We all have that one oom or uncle who somehow knows how to fix everything. Your geyser bursts, and he arrives in a bakkie with 3 tools, a half‑finished Coke Zero, and a level of confidence that borders on engineering fraud. Half an hour later, the leak is fixed, the tap works again and somehow, he’s also fixed a garage door no one even mentioned.
Every South African family has a version of this. And if you want proof that South Africans are natural problem solvers, you only have to watch ‘the boys’ trying to make a bonfire at 02:00 in the morning.
By all logic, it shouldn’t work. There’s no wood, nobody planned properly and the campsite is mostly damp grass and empty Castle Lite cans. But suddenly there’s a plan. Someone disappears and comes back with wood of questionable origin. Another starts chopping branches with the tiny Swiss Army knife he got for Christmas in 2007. At some point, petrol is siphoned from a bakkie, which somehow becomes part of the solution. 20 minutes later, there’s a roaring fire.
South Africans are wired to solve problems quickly. It’s part of our survival instinct to adapt, improvise and sort things out. Most of the time, that’s a strength – until scammers realise they can use it against us.

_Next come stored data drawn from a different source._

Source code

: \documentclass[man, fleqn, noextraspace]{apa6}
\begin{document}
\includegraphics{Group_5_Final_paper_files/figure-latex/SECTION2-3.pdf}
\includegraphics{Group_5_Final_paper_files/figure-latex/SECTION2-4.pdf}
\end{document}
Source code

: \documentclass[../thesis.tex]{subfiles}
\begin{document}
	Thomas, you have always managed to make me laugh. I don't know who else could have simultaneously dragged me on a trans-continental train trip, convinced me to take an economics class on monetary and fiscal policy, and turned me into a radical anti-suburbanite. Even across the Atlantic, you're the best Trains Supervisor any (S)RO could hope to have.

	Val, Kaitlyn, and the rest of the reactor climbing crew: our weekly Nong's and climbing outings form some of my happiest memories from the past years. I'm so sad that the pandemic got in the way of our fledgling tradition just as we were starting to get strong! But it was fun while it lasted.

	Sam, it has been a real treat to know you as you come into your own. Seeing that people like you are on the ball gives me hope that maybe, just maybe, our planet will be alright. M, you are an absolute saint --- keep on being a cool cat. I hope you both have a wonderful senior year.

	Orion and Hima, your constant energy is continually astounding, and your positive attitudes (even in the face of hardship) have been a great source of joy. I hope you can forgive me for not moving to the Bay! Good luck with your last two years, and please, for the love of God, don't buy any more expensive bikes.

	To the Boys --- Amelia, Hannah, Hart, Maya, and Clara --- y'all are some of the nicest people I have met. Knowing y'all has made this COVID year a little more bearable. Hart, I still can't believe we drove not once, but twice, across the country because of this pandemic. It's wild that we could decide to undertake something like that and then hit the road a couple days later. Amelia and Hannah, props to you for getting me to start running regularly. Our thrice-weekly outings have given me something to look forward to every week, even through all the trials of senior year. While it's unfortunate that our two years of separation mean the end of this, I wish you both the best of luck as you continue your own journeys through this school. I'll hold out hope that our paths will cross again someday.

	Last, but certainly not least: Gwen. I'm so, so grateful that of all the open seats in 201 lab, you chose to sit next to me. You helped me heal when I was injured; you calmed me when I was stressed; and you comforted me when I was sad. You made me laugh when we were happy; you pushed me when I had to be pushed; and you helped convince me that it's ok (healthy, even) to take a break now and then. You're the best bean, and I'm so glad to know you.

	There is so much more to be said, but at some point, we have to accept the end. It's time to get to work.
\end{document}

In this series, based on Martina Dove’s work on the Fraud Vulnerability Scale, we’re looking at the behaviours that make people more vulnerable to fraud. This one’s straightforward: We like fixing problems quickly.
And when we’re in fixing mode, we stop asking an important question: “Is this even a real problem?” When something goes wrong, we move straight into solution mode, instead of questioning whether the problem is even real.
That’s where things start to go sideways.
You get a message, saying something like “Suspicious transaction detected” or “Your parcel delivery failed.” The details change, but the pattern is familiar. The problem is believable and inconvenient enough to feel urgent. Before you’ve really stopped to think about it, your focus has already shifted to fixing it.
You’re no longer evaluating the message. You’re responding to it.
Scammers rely on that shift. Most scams are built around inconvenience rather than reward – a blocked account, a missed delivery, a tax issue or some kind of security alert. Small problems that people want out of the way.
And then, conveniently, the scammer offers the ‘solution’: “Move your money to secure the account” or “Click here.”
It feels like you’re being efficient and getting ahead of the problem, but sometimes the fix is the scam.
That mindset carries over into digital spaces.
South Africans are especially vulnerable to this because we live in permanent adaptation mode. We make plans through load shedding, broken robots or card machines that stop working when you’re already standing at the till. You learn to deal with things quickly because you often don’t have the luxury of waiting.
That mindset carries over into digital spaces, and scammers exploit that instinct beautifully. Think about how often we say: “I’ll just sort this quickly” or “I don’t have time for this admin.” That urgency to remove the problem becomes stronger than the instinct to verify the problem.
Legitimate institutions don’t depend on that urgency. Your bank will still be there if you take a moment and call the official number. SAPS won’t disappear because you verified something independently. A delivery company isn’t relying on you clicking a link immediately to keep things moving.
Scammers, on the other hand, rely on momentum. The faster you move from problem to action, the less space there is to notice anything that doesn’t quite add up. And once you do pause, those details tend to stand out – wording that feels slightly off, links that don’t look right or a tone that doesn’t match what you’d expect from a real organisation.
A useful shift is to treat urgency itself as something worth questioning.
So, here’s the rule: The moment something pushes you to fix it immediately, slow down deliberately. Check through official channels. Or ask someone you trust to have a look – your partner or that oom who once fixed a leaking tap using insulation tape and faith. Sometimes that second perspective is enough to change how something feels.
In the next article, we’ll look at vigilance, why scams look so convincing and how tiny details often reveal the truth.
Fraud doesn’t depend on people being careless. It often works because people rush into solving the wrong problem.